La scénographie ou l’art d’habiter ensemble.
Jean VILAR, directeur du TNP et fondateur du Festival d’Avignon en 1947, avait pour but de faire découvrir à tous (ouvriers, cadres, étudiants) le répertoire moderne et classique du théâtre. Pour que le public se sente à l’aise au théâtre et y accède plus facilement, jean Vilar y instaura de nouvelles mesures visant à faire naître la notion de fête et de cérémonie. Ainsi, l’architecte scénographe en charge de la construction des nouveaux théâtres, donna aux spectateurs la possibilité d’habiter une série d’espaces : hall d’entrée, cafétéria, librairie, salle. Mais qu’en est-il de la scène ? Cet immense plateau dans lequel rien n’a été installé. Ne s’agit-il pas d’un oubli ? D’un manque de budget ? Qui habite ce lieu ? Et voilà qu’un homme et une femme traversent cet espace vide. Peter Brook, définit ainsi la base de l’acte théâtral et répond en partie à la question : ce sont les acteurs.
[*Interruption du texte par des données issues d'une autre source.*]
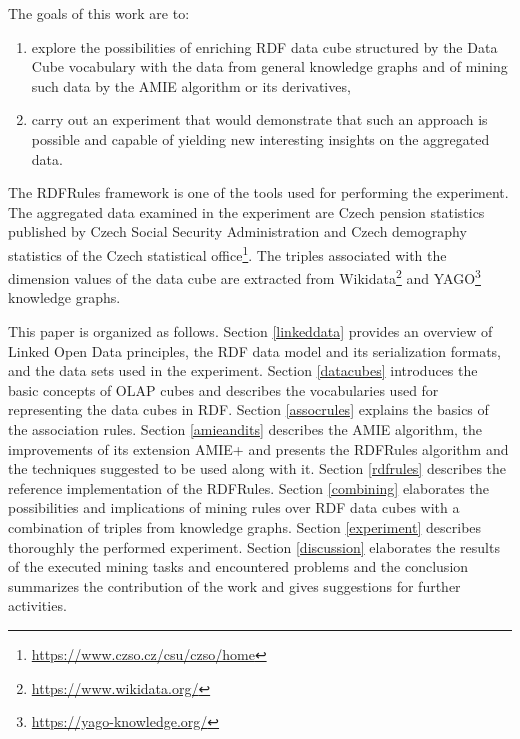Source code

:The goals of this work are to:

\begin{enumerate}
    \item explore the possibilities of enriching RDF data cube structured by the Data Cube vocabulary with the data from general knowledge graphs and of mining such data by the AMIE algorithm or its derivatives,
    \item carry out an experiment that would demonstrate that such an approach is possible and capable of yielding new interesting insights on the aggregated data. 
\end{enumerate}

The RDFRules framework is one of the tools used for performing the experiment. The aggregated data examined in the experiment are Czech pension statistics published by Czech Social Security Administration and Czech demography statistics of the Czech statistical office\footnote{\href{https://www.czso.cz/csu/czso/home}{https://www.czso.cz/csu/czso/home}}. The triples associated with the dimension values of the data cube are extracted from Wikidata\footnote{\href{https://www.wikidata.org/}{https://www.wikidata.org/}} and YAGO\footnote{\href{https://yago-knowledge.org/}{https://yago-knowledge.org/}} knowledge graphs.

This paper is organized as follows. Section \ref{linkeddata} provides an overview of Linked Open Data principles, the RDF data model and its serialization formats, and the data sets used in the experiment. Section \ref{datacubes} introduces the basic concepts of OLAP cubes and describes the vocabularies used for representing the data cubes in RDF. Section \ref{assocrules} explains the basics of the association rules. Section \ref{amieandits} describes the AMIE algorithm, the improvements of its extension AMIE+ and presents the RDFRules algorithm and the techniques suggested to be used along with it. Section \ref{rdfrules} describes the reference implementation of the RDFRules. Section \ref{combining} elaborates the possibilities and implications of mining rules over RDF data cubes with a combination of triples from knowledge graphs. Section \ref{experiment} describes thoroughly the performed experiment. Section \ref{discussion} elaborates the results of the executed mining tasks and encountered problems and the conclusion summarizes the contribution of the work and gives suggestions for further activities.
Passons-donc le cadre de scène. A jardin et à cour, une série d’équipements permettent d’actionner les rideaux, les toiles peintes, les projecteurs. Des hommes en noirs disparaissent furtivement au moment d’écrire ces lignes. Coulisses, cintres, dessous, les machinistes sont à l’oeuvre, Ils habitent ces lieux sombres. “Deus rex machina” n’a qu’à bien se tenir. Toute cette machinerie a été soigneusement cachée au spectateur qui attend toujours son rendez-vous, bien installé sur ses fauteuils de velours rouge; il se sent progressivement un peu chez lui. Il est prêt à montrer à ses voisins qu’il pourra supporter trahison, meurtres et passions, qu’il pourra s’émouvoir devant nos deux tourtereaux se promettant la lune.
Jean Genet demanda un jour à des acteurs en répétions :
– « pourquoi marchez-vous normalement sur scène ? au théâtre vous n’allez nulle part ! »
Voilà bien la difficile tache du scénographe de transformer un nulle part en possible référent, d’extraire d’un espace vide un espace cohérent, de représenter un lieu de rendez-vous, d’offrir au comédien un habitat vraisemblable pour notre spectateur (presque endormi). Mais le rideau se lève enfin. Nos deux amoureux transis ont une heure et demie pour parcourir quinze mètres soit quatre vingt-dix minutes pour se rencontrer, se disputer, se retrouver, s’aimer. Le spectateur sursaute et se demande ce que font ces gens dans son salon? successivement intrigué, amusé, intéressé, il s’aperçoit vite que plongé dans le noir , on ne le voit pas et paradoxalement, il se sent lui aussi un peu sur la scène et qu’en purgeant ses émotions il est heureux. C’est ici que la fonction précise des espaces donnés rencontre historiquement le besoin de modéliser non pas seulement la scène, mais l’ensemble du théâtre pour habiter et partager l’action dramatique.
Mais déjà le rideau tombe. Il est tard. La servante éclaire l’espace vide. Nos deux amoureux y cherchent en vain un lieu de rendez-vous. Où aller ? Une chambre, une grange, un bar ? S’allonger par terre?… laissons les décider, on verra ça demain soir autour de 20h30 quand tout le monde sera là.